## Try it
Skipping any pictures, give all of the records below again exactly.

## Saved entries

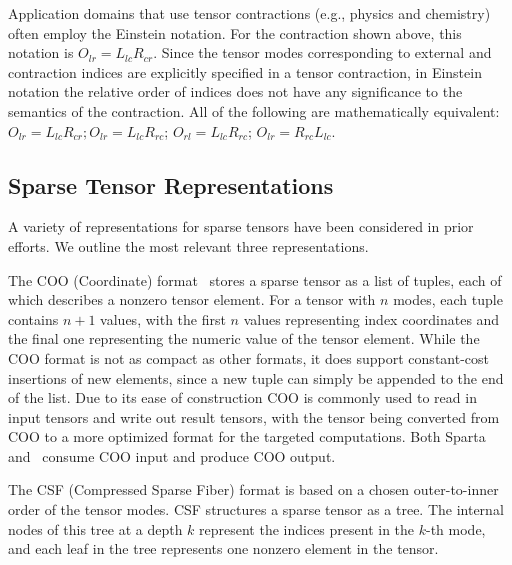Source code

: Application domains that use tensor contractions (e.g., physics and chemistry) often employ the Einstein notation.
For the contraction shown above, this notation is $O_{lr} = L_{lc}R_{cr}$. Since the tensor modes corresponding to external and contraction indices are explicitly specified in a tensor contraction, in Einstein notation the relative order of indices 
does not have any significance to the semantics of the contraction. All of the following are mathematically equivalent: $O_{lr} = L_{lc}R_{cr}; O_{lr} = L_{lc}R_{rc}$; $O_{rl} = L_{lc}R_{rc}$; $O_{lr} = R_{rc}L_{lc}$. %


\subsection{Sparse Tensor Representations}

A variety of representations for sparse tensors have been considered in prior efforts. We outline the most relevant three representations. 

The COO (Coordinate) format~\cite{tewarson1973sparse} stores a sparse tensor as a list of tuples, each of which 
describes a nonzero tensor element. For a tensor with $n$ modes, each tuple contains $n+1$ values, with the first $n$ values representing index coordinates
and the final one representing the numeric value of the tensor element. While the COO format is not as compact as other formats, it does support constant-cost insertions of new elements, since a new tuple can simply be appended to the end of the list. Due to its ease of construction COO is commonly used to read in input tensors and write out result tensors, with the tensor being converted from COO to a more optimized format for the targeted computations. Both Sparta \cite{liu2021sparta} and \ourtool\ consume COO input and produce COO output.

The CSF (Compressed Sparse Fiber) format \cite{smith-csf} is based on a chosen outer-to-inner order of the tensor modes. CSF structures a sparse tensor as a tree. The internal nodes of this tree at a depth $k$ represent the indices present in the $k$-th mode, and each leaf in the tree represents one nonzero element in the tensor.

## Exercise solution
Source code

: Application domains that use tensor contractions (e.g., physics and chemistry) often employ the Einstein notation.
For the contraction shown above, this notation is $O_{lr} = L_{lc}R_{cr}$. Since the tensor modes corresponding to external and contraction indices are explicitly specified in a tensor contraction, in Einstein notation the relative order of indices 
does not have any significance to the semantics of the contraction. All of the following are mathematically equivalent: $O_{lr} = L_{lc}R_{cr}; O_{lr} = L_{lc}R_{rc}$; $O_{rl} = L_{lc}R_{rc}$; $O_{lr} = R_{rc}L_{lc}$. %


\subsection{Sparse Tensor Representations}

A variety of representations for sparse tensors have been considered in prior efforts. We outline the most relevant three representations. 

The COO (Coordinate) format~\cite{tewarson1973sparse} stores a sparse tensor as a list of tuples, each of which 
describes a nonzero tensor element. For a tensor with $n$ modes, each tuple contains $n+1$ values, with the first $n$ values representing index coordinates
and the final one representing the numeric value of the tensor element. While the COO format is not as compact as other formats, it does support constant-cost insertions of new elements, since a new tuple can simply be appended to the end of the list. Due to its ease of construction COO is commonly used to read in input tensors and write out result tensors, with the tensor being converted from COO to a more optimized format for the targeted computations. Both Sparta \cite{liu2021sparta} and \ourtool\ consume COO input and produce COO output.

The CSF (Compressed Sparse Fiber) format \cite{smith-csf} is based on a chosen outer-to-inner order of the tensor modes. CSF structures a sparse tensor as a tree. The internal nodes of this tree at a depth $k$ represent the indices present in the $k$-th mode, and each leaf in the tree represents one nonzero element in the tensor.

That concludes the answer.